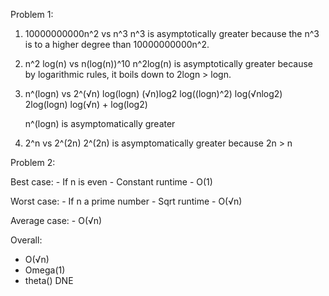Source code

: Problem 1:

1. 10000000000n^2 vs n^3
    n^3 is asymptotically greater because the n^3 is to a higher degree than 10000000000n^2. 


2. n^2 log(n) vs n(log(n))^10
    n^2log(n) is asymptotically greater because by logarithmic rules, it boils down to 2logn > logn.


3. n^(logn) vs 2^(√n) 
    log(logn) 		    (√n)log2
    log((logn)^2)		log(√nlog2)
    2log(logn)		    log(√n) + log(log2)
    
    n^(logn) is asymptomatically greater 


4. 2^n vs 2^(2n)
    2^(2n) is asymptomatically greater because 2n > n



Problem 2: 

Best case: 
    - If n is even 
    - Constant runtime
    - O(1)

Worst case:
    - If n a prime number
    - Sqrt runtime
    - O(√n)

Average case: 
    - O(√n)


Overall: 
- O(√n)
- Omega(1)
- theta() DNE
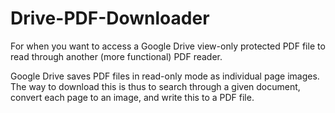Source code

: # Drive-PDF-Downloader
For when you want to access a Google Drive view-only protected PDF file to read through another (more functional) PDF reader. 

Google Drive saves PDF files in read-only mode as individual page images. The way to download this is thus to search through 
a given document, convert each page to an image, and write this to a PDF file.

****

In your copy of the entries above, leave out the pictures and keep every word exact.

Source code

: Problem 1:

1. 10000000000n^2 vs n^3
    n^3 is asymptotically greater because the n^3 is to a higher degree than 10000000000n^2. 


2. n^2 log(n) vs n(log(n))^10
    n^2log(n) is asymptotically greater because by logarithmic rules, it boils down to 2logn > logn.


3. n^(logn) vs 2^(√n) 
    log(logn) 		    (√n)log2
    log((logn)^2)		log(√nlog2)
    2log(logn)		    log(√n) + log(log2)
    
    n^(logn) is asymptomatically greater 


4. 2^n vs 2^(2n)
    2^(2n) is asymptomatically greater because 2n > n



Problem 2: 

Best case: 
    - If n is even 
    - Constant runtime
    - O(1)

Worst case:
    - If n a prime number
    - Sqrt runtime
    - O(√n)

Average case: 
    - O(√n)


Overall: 
- O(√n)
- Omega(1)
- theta() DNE
Source code

: # Drive-PDF-Downloader
For when you want to access a Google Drive view-only protected PDF file to read through another (more functional) PDF reader. 

Google Drive saves PDF files in read-only mode as individual page images. The way to download this is thus to search through 
a given document, convert each page to an image, and write this to a PDF file.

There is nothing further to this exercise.